Abdul Qoyyuum <aqoyyuum@xxxxxxxxxxxxxxxxx> · Wed, 29 Nov 2023 12:12:00 +0800

Hi all,
Knowing that it's a data corruption issue, the only way to fix this is to vacuum and reindex the database. What was suggested was the following:

SET zero_damaged_pages = 0; # This is so that we can have the application to continue to run
VACUUM FULL VERBOSE ANALYSE; # Do a full vacuum and analyse the problem if possible.
REINDEX DATABASE "core"; # Then do a reindex and clean it up.

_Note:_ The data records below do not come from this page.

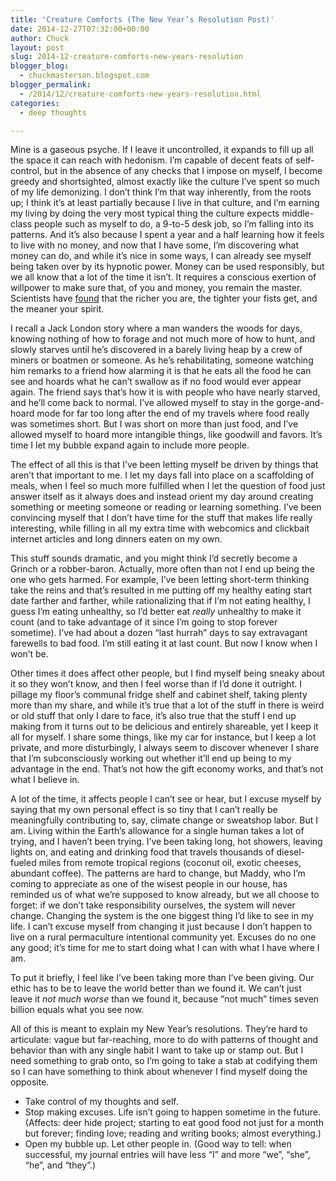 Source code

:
 ```yaml
---
title: 'Creature Comforts (The New Year’s Resolution Post)'
date: 2014-12-27T07:32:00+00:00
author: Chuck
layout: post
slug: 2014-12-creature-comforts-new-years-resolution
blogger_blog:
  - chuckmasterson.blogspot.com
blogger_permalink:
  - /2014/12/creature-comforts-new-years-resolution.html
categories:
  - deep thoughts

---
```

Mine is a gaseous psyche. If I leave it uncontrolled, it expands to fill up
all the space it can reach with hedonism. I’m capable of decent feats of
self-control, but in the absence of any checks that I impose on myself, I
become greedy and shortsighted, almost exactly like the culture I’ve spent so
much of my life demonizing. I don’t think I’m that way inherently, from the
roots up; I think it’s at least partially because I live in that culture, and
I’m earning my living by doing the very most typical thing the culture expects
middle-class people such as myself to do, a 9-to-5 desk job, so I’m falling
into its patterns. And it’s also because I spent a year and a half learning how
it feels to live with no money, and now that I have some, I’m discovering what
money can do, and while it’s nice in some ways, I can already see myself being
taken over by its hypnotic power. Money can be used responsibly, but we all
know that a lot of the time it isn’t.  It requires a conscious exertion of
willpower to make sure that, of you and money, you remain the master.
Scientists have
[found](http://www.newrepublic.com/article/120092/billionaires-book-review-money-cant-buy-happiness)
that the richer you are, the tighter your fists get, and the meaner your
spirit.

I recall a Jack London story where a man wanders the woods for days, knowing
nothing of how to forage and not much more of how to hunt, and slowly starves
until he’s discovered in a barely living heap by a crew of miners or
boatmen or someone. As he’s rehabilitating, someone watching him remarks
to a friend how alarming it is that he eats all the food he can see and hoards
what he can’t swallow as if no food would ever appear again. The friend
says that’s how it is with people who have nearly starved, and
he’ll come back to normal. I’ve allowed myself to stay in the
gorge-and-hoard mode for far too long after the end of my travels where food
really was sometimes short. But I was short on more than just food, and
I’ve allowed myself to hoard more intangible things, like goodwill and
favors. It’s time I let my bubble expand again to include more people.

The effect of all this is that I’ve been letting myself be driven by
things that aren’t that important to me. I let my days fall into place on
a scaffolding of meals, when I feel so much more fulfilled when I let the
question of food just answer itself as it always does and instead orient my day
around creating something or meeting someone or reading or learning something.
I’ve been convincing myself that I don’t have time for the stuff
that makes life really interesting, while filling in all my extra time with
webcomics and clickbait internet articles and long dinners eaten on my own.

This stuff sounds dramatic, and you might think I’d secretly become a
Grinch or a robber-baron. Actually, more often than not I end up being the one
who gets harmed. For example, I’ve been letting short-term thinking take
the reins and that’s resulted in me putting off my healthy eating start
date farther and farther, while rationalizing that if I’m not eating
healthy, I guess I’m eating unhealthy, so I’d better eat
*really* unhealthy to make it count (and to take advantage of it
since I’m going to stop forever sometime). I’ve had about a dozen
“last hurrah” days to say extravagant farewells to bad food.
I’m still eating it at last count. But now I know when I won’t be.

Other times it does affect other people, but I find myself being sneaky about
it so they won’t know, and then I feel worse than if I’d done it
outright. I pillage my floor’s communal fridge shelf and cabinet shelf,
taking plenty more than my share, and while it’s true that a lot of the
stuff in there is weird or old stuff that only I dare to face, it’s also
true that the stuff I end up making from it turns out to be delicious and
entirely shareable, yet I keep it all for myself. I share some things, like my
car for instance, but I keep a lot private, and more disturbingly, I always
seem to discover whenever I share that I’m subconsciously working out
whether it’ll end up being to my advantage in the end. That’s not
how the gift economy works, and that’s not what I believe in.

A lot of the time, it affects people I can’t see or hear, but I excuse
myself by saying that my own personal effect is so tiny that I can’t
really be meaningfully contributing to, say, climate change or sweatshop labor.
But I am. Living within the Earth’s allowance for a single human takes a
lot of trying, and I haven’t been trying. I’ve been taking long,
hot showers, leaving lights on, and eating and drinking food that travels
thousands of diesel-fueled miles from remote tropical regions (coconut oil,
exotic cheeses, abundant coffee). The patterns are hard to change, but Maddy,
who I’m coming to appreciate as one of the wisest people in our house,
has reminded us of what we’re supposed to know already, but we all choose
to forget: if we don’t take responsibility ourselves, the system will
never change.  Changing the system is the one biggest thing I’d like to
see in my life.  I can’t excuse myself from changing it just because I
don’t happen to live on a rural permaculture intentional community yet.
Excuses do no one any good; it’s time for me to start doing what I can
with what I have where I am.

To put it briefly, I feel like I’ve been taking more than I’ve been
giving. Our ethic has to be to leave the world better than we found it. We
can’t just leave it *not much worse* than we found it, because
“not much” times seven billion equals what you see now.

All of this is meant to explain my New Year’s resolutions. They’re
hard to articulate: vague but far-reaching, more to do with patterns of thought
and behavior than with any single habit I want to take up or stamp out. But I
need something to grab onto, so I’m going to take a stab at codifying
them so I can have something to think about whenever I find myself doing the
opposite. 

*   Take control of my thoughts and self.
*   Stop making excuses. Life isn’t going to happen sometime in the future.
    (Affects: deer hide project; starting to eat good food not just for a month
    but forever; finding love; reading and writing books; almost everything.)
*   Open my bubble up. Let other people in. (Good way to tell: when successful,
    my journal entries will have less “I” and more “we”, “she”, “he”, and
    “they”.)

We're on Postgresql 12. This has worked before it happened (almost exactly a year ago) and I think this needs a more permanent solution. I've looked at routine vacuuming and checked the autovacuum is set to on and the following configurations:

core=> select name, setting from pg_settings where name like 'autovacuum%';
                name                 |  setting
-------------------------------------+-----------
 autovacuum                          | on
 autovacuum_analyze_scale_factor     | 0.1
 autovacuum_analyze_threshold        | 50
 autovacuum_freeze_max_age           | 200000000
 autovacuum_max_workers              | 3
 autovacuum_multixact_freeze_max_age | 400000000
 autovacuum_naptime                  | 60
 autovacuum_vacuum_cost_delay        | 2
 autovacuum_vacuum_cost_limit        | -1
 autovacuum_vacuum_scale_factor      | 0.2
 autovacuum_vacuum_threshold         | 50
 autovacuum_work_mem                 | -1
(12 rows)

Can anyone advise if there's anything else we can do? We have no clue what causes the invalid page block and we are running a High Availability cluster set up but we are hoping that there may be a way to mitigate it.